Last week I discussed an interview with Francis Collins in Books and Culture where Dr. Collins wrongly called intelligent design (ID) unfalsifiable. Before offering more critiques of the interview, I want to say that in some respects, I have found Francis Collins’ voice to be a welcome addition to the debate over evolution and ID. I am very much in agreement with Dr. Collins on certain issues, such as the evidence for design from the fine-tuning of physics and the frailties of Darwinian explanations for many higher aspects of the human psyche and behavior (i.e. our moral and religious urges). Collins is of course entitled to disagree with ID in biology, but I’m becoming saddened by the charged and inaccurate rhetoric he’s increasingly employing to express that disagreement.

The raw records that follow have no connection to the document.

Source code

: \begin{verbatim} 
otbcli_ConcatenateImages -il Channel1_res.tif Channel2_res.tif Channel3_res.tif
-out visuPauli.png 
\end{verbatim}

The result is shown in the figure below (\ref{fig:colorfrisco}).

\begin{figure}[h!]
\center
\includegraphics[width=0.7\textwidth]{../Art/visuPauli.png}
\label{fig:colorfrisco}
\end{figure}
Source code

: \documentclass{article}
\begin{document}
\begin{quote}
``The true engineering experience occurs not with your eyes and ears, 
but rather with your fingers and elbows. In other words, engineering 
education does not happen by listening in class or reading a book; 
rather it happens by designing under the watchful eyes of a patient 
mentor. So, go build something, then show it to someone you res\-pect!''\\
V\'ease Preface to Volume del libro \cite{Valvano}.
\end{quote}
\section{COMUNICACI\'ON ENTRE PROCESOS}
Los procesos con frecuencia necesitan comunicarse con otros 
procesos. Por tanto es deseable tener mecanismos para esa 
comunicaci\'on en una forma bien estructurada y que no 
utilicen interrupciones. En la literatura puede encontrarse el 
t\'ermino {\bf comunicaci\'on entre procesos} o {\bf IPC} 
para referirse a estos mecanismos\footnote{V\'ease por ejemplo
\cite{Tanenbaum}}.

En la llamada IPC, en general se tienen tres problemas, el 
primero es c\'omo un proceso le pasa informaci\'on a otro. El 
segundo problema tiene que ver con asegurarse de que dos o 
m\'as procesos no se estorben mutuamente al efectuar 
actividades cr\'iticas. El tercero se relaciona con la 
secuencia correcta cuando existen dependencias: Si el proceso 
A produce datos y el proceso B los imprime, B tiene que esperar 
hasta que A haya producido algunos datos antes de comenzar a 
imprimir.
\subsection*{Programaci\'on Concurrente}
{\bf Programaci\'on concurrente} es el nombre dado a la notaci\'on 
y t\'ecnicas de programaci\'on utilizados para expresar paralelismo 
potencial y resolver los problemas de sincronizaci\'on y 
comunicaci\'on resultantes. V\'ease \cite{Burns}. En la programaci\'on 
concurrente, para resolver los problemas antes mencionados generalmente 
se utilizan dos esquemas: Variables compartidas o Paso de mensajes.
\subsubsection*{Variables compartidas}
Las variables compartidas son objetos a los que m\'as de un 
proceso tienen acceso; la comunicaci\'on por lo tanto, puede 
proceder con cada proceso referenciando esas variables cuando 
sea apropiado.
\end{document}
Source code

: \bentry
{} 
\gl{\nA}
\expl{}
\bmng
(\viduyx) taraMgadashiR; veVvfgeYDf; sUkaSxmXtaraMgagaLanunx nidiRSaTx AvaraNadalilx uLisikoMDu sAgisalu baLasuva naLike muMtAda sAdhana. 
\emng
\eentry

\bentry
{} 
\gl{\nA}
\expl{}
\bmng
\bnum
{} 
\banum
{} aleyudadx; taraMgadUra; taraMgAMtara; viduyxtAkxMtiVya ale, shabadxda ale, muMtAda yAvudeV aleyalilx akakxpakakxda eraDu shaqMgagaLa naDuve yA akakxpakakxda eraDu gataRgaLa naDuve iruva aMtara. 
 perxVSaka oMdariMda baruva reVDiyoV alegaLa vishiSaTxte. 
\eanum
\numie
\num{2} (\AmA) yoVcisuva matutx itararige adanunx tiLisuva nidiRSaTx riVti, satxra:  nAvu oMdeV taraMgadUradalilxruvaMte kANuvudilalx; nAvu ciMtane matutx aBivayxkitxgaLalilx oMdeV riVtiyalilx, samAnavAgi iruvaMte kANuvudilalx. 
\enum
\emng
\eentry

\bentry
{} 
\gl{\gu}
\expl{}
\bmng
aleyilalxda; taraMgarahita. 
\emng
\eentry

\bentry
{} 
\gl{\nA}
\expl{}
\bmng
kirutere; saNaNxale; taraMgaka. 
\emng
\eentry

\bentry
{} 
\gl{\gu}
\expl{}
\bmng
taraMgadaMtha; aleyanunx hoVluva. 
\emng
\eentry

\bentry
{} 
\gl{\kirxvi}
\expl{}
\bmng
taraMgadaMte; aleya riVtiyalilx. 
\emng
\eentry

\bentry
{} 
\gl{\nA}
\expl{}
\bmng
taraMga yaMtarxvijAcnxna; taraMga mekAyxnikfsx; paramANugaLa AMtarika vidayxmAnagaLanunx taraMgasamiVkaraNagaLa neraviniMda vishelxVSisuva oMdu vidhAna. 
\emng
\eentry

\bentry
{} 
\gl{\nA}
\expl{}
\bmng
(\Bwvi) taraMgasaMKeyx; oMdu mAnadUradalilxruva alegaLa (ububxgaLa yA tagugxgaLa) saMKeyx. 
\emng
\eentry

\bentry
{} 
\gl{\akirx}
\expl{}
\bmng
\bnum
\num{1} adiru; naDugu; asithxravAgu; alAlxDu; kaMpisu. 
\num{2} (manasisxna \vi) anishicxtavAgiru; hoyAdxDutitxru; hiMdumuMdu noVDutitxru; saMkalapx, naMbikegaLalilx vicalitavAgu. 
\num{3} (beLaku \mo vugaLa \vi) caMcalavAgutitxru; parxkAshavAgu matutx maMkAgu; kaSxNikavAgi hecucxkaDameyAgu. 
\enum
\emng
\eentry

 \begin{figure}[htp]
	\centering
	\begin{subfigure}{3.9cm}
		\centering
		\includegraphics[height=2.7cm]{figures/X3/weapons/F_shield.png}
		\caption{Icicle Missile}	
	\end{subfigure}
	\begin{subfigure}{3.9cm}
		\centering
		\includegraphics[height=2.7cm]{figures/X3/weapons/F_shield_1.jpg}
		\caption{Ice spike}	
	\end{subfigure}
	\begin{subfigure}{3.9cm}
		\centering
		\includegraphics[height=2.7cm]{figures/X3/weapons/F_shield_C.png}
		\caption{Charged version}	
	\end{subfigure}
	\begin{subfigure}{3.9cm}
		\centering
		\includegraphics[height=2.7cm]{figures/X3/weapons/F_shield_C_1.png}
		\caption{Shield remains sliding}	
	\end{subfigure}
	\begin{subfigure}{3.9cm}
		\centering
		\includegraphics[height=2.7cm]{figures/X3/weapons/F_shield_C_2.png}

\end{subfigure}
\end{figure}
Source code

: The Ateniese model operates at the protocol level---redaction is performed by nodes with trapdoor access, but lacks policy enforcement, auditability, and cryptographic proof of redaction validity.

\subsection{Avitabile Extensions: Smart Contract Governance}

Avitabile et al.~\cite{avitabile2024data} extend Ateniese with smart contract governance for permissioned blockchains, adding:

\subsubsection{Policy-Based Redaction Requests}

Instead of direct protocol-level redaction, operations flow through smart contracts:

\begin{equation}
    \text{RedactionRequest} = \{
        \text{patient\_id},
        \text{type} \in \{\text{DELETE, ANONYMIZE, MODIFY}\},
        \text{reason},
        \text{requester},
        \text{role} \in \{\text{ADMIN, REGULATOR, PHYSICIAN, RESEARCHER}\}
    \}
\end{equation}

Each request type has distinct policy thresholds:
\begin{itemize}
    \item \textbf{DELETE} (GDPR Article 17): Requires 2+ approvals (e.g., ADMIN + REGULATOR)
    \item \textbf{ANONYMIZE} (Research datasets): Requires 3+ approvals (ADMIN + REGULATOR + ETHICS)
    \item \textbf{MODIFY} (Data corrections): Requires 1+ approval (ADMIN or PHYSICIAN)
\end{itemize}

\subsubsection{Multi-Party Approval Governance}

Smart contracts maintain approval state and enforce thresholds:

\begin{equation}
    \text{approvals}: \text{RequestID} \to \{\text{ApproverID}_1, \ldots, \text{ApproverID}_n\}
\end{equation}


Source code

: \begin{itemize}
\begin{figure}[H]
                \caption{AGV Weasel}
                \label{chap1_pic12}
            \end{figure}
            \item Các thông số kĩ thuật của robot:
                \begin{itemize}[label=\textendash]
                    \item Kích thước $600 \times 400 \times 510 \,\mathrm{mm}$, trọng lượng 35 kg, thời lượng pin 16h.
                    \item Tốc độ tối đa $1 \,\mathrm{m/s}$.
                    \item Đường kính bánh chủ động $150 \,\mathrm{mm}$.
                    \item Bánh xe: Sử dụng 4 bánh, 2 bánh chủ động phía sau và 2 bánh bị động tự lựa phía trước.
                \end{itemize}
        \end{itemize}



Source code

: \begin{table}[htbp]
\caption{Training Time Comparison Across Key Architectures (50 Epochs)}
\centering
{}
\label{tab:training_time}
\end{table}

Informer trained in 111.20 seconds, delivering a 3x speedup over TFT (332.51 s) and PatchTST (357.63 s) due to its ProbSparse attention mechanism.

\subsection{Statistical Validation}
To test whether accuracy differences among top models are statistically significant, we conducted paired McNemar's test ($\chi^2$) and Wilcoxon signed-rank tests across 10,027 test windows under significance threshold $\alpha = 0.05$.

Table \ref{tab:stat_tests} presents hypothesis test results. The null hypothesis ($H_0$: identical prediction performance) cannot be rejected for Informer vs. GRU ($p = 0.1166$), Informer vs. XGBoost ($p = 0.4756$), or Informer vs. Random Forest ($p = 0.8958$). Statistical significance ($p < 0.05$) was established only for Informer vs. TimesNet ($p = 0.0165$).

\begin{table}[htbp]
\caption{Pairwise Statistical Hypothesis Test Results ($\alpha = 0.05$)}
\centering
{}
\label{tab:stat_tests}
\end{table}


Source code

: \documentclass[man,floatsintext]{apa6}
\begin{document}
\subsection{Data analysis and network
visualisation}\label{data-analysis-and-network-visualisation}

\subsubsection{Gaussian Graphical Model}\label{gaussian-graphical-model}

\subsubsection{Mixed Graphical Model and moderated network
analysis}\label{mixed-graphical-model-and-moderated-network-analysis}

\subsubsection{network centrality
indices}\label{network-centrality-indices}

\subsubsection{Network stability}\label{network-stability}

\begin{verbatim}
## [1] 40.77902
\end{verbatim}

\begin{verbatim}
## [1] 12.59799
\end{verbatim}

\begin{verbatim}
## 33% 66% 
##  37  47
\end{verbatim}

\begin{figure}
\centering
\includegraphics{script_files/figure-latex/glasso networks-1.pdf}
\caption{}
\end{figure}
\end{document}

In the recent interview with Collins by Karl Giberson, the two adopt some less-than-charitable and inaccurate rhetorical devices highly similar to those used by the National Center for Science Education (NCSE): Collins calls ID “outside of science” and Giberson calls ID “anti-evolutionist.” ID is neither of those two things. Given that there are highly credentialed ID proponents who are practicing scientists and accept many core tenets of evolution (like change over time in both lower and higher taxa, and even common ancestry), it would seem that Dr. Collins and Dr. Giberson have misstated the nature of ID.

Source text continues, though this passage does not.